Problem description: Locate each line in the records containing "that". Copy it.

Source records:
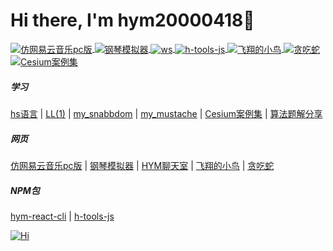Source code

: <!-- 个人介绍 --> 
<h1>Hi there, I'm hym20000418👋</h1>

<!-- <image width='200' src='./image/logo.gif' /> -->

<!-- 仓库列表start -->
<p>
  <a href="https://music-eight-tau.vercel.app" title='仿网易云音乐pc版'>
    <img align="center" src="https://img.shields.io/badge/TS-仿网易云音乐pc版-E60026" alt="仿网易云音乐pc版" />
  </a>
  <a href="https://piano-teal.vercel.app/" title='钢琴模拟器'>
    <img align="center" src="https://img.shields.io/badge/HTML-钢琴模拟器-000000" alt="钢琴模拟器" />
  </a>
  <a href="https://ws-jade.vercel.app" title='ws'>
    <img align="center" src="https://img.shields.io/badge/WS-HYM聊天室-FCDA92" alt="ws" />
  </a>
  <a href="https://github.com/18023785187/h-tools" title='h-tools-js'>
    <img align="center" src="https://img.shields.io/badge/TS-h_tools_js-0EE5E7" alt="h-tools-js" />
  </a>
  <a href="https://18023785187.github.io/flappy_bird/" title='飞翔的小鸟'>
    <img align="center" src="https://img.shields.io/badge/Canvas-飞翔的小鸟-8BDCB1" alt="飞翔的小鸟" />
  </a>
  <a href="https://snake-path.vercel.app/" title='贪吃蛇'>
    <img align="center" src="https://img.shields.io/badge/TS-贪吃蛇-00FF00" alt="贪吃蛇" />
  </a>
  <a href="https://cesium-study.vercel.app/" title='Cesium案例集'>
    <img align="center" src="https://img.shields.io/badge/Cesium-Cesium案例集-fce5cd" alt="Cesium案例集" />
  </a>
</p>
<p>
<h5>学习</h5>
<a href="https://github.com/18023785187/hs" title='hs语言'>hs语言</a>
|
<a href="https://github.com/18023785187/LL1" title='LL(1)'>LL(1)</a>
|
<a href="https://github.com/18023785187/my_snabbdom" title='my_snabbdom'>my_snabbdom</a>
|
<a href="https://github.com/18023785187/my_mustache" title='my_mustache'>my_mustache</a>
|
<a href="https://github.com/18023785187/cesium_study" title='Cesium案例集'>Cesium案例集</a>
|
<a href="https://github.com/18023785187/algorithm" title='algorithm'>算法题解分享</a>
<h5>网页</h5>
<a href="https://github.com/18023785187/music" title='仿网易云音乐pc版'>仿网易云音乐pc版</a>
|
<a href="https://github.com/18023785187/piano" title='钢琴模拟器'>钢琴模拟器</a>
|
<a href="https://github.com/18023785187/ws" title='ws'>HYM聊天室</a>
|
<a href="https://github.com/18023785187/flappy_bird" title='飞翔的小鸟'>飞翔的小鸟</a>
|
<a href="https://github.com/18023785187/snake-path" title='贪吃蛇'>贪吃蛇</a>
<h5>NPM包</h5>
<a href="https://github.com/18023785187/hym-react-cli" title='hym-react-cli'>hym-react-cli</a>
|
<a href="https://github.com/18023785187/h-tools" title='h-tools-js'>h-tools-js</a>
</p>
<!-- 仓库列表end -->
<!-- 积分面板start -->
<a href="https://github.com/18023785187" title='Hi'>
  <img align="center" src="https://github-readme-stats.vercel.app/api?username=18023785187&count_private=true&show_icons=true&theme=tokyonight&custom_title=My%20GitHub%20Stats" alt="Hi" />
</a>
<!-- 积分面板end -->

* * *

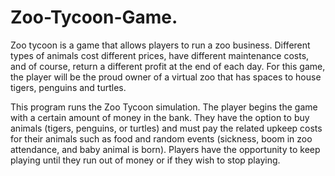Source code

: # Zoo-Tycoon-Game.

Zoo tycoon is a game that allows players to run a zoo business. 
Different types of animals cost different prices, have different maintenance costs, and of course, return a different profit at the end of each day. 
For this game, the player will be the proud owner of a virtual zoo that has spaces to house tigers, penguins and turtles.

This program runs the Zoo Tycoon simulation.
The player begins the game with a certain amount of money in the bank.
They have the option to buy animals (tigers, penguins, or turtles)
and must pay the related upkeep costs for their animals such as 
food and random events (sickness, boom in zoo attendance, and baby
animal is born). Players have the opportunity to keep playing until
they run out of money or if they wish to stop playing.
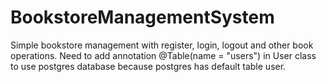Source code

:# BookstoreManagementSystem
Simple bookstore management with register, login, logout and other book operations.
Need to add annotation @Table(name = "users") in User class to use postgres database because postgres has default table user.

...

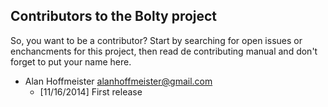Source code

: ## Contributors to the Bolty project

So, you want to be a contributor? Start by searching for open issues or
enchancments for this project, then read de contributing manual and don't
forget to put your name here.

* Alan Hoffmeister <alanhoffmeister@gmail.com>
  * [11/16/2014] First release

Task result:
Zoo tycoon is a game that allows players to run a zoo business. 
For this game, the player will be the proud owner of a virtual zoo that has spaces to house tigers, penguins and turtles.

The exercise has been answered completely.